Ces yeux sont définitivement fermés depuis longtemps.
Que pouvions-nous faire, pauvres mortels ?
L'homme n'a aucun pouvoir contre la mort. Contre l'oubli en revanche
il a un devoir, un devoir sacré.
Menacée de destruction par une opération immobilière,
« cette folie à la campagne », comme tu l'appelais,
doit sa survie à la ténacité et à l'amour
de « La Société de tes Amis », à
la persévérance aussi des élus du Pecq, de
Marly-le-Roi et de Port-Marly qui, alertés par eux, créèrent
un syndicat intercommunal et rachetèrent la propriété.

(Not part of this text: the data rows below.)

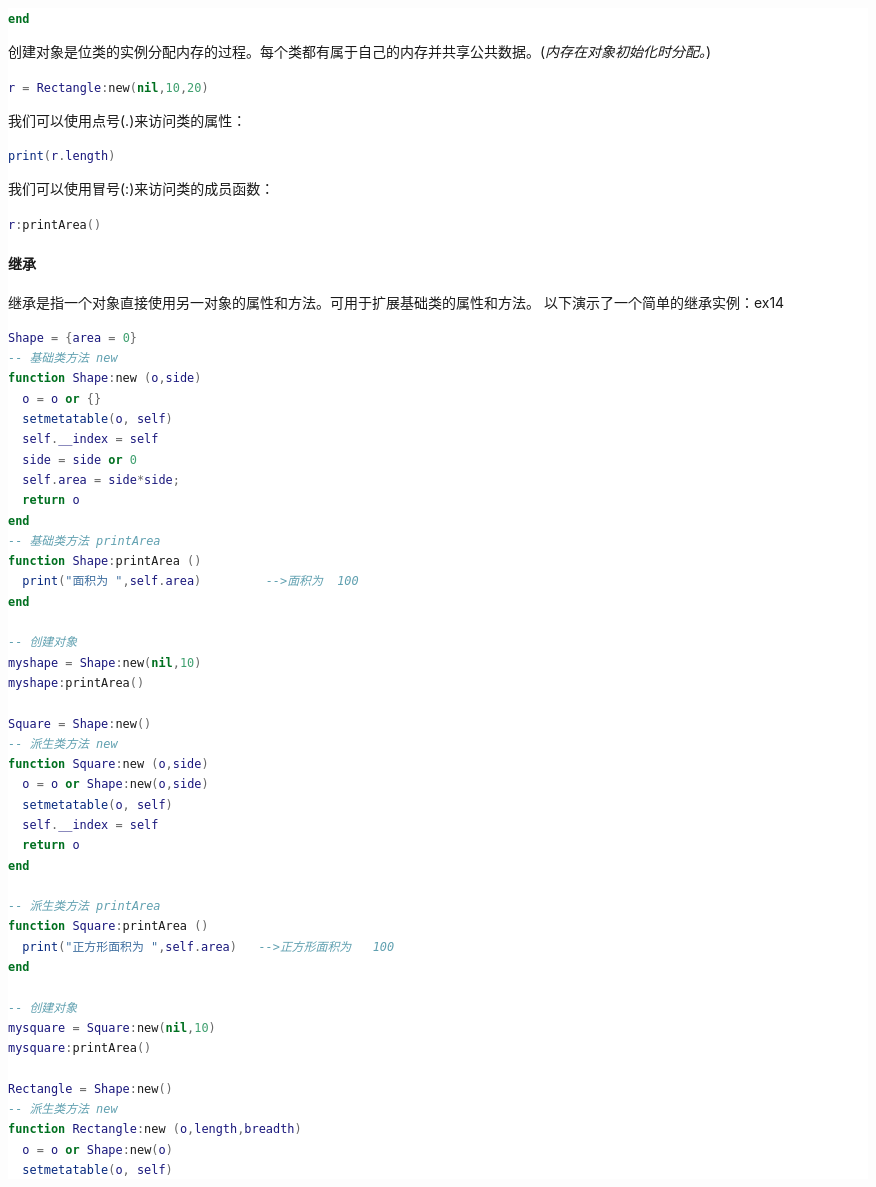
 ```lua
end
```

创建对象是位类的实例分配内存的过程。每个类都有属于自己的内存并共享公共数据。(*内存在对象初始化时分配。*)

 ```lua
r = Rectangle:new(nil,10,20)
```

我们可以使用点号(.)来访问类的属性：

```lua
print(r.length)
```

我们可以使用冒号(:)来访问类的成员函数：

```lua
r:printArea()
```

#### 继承
继承是指一个对象直接使用另一对象的属性和方法。可用于扩展基础类的属性和方法。
以下演示了一个简单的继承实例：ex14

```lua
Shape = {area = 0}
-- 基础类方法 new
function Shape:new (o,side)
  o = o or {}
  setmetatable(o, self)
  self.__index = self
  side = side or 0
  self.area = side*side;
  return o
end
-- 基础类方法 printArea
function Shape:printArea ()
  print("面积为 ",self.area)         -->面积为  100
end

-- 创建对象
myshape = Shape:new(nil,10)
myshape:printArea()

Square = Shape:new()
-- 派生类方法 new
function Square:new (o,side)
  o = o or Shape:new(o,side)
  setmetatable(o, self)
  self.__index = self
  return o
end

-- 派生类方法 printArea
function Square:printArea ()
  print("正方形面积为 ",self.area)   -->正方形面积为   100
end

-- 创建对象
mysquare = Square:new(nil,10)
mysquare:printArea()

Rectangle = Shape:new()
-- 派生类方法 new
function Rectangle:new (o,length,breadth)
  o = o or Shape:new(o)
  setmetatable(o, self)
```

Tu n'as, Alexandre Dumas, jamais fermé la porte à
qui que ce soit, ce sont les dettes et le temps qui s'en sont chargés.
Tous ensemble, nous l'avons rouverte, grande ouverte.
Toi qui t'es battu contre le racisme, contre la peine de mort, contre
ces fermetures à double tour de l'esprit et du coeur, toi
qui as lutté pour la liberté des peuples, nous voulions
que, sur le chemin de Villers-Cotterêts à Paris, tu
prennes le temps de ce détour par les Yvelines pour constater
que nous avions tous bien compris que cette porte ouverte avait
chez toi, quotidiennement, force de symbole.
Demain la Garde Républicaine t'escortera jusqu'à Paris.
Pour l'heure, accepte que tous ceux que tu as fait rêver et
voyager franchissent le seuil de Monte Cristo et déposent
devant ton cercueil l'hommage de leur infinie reconnaissance.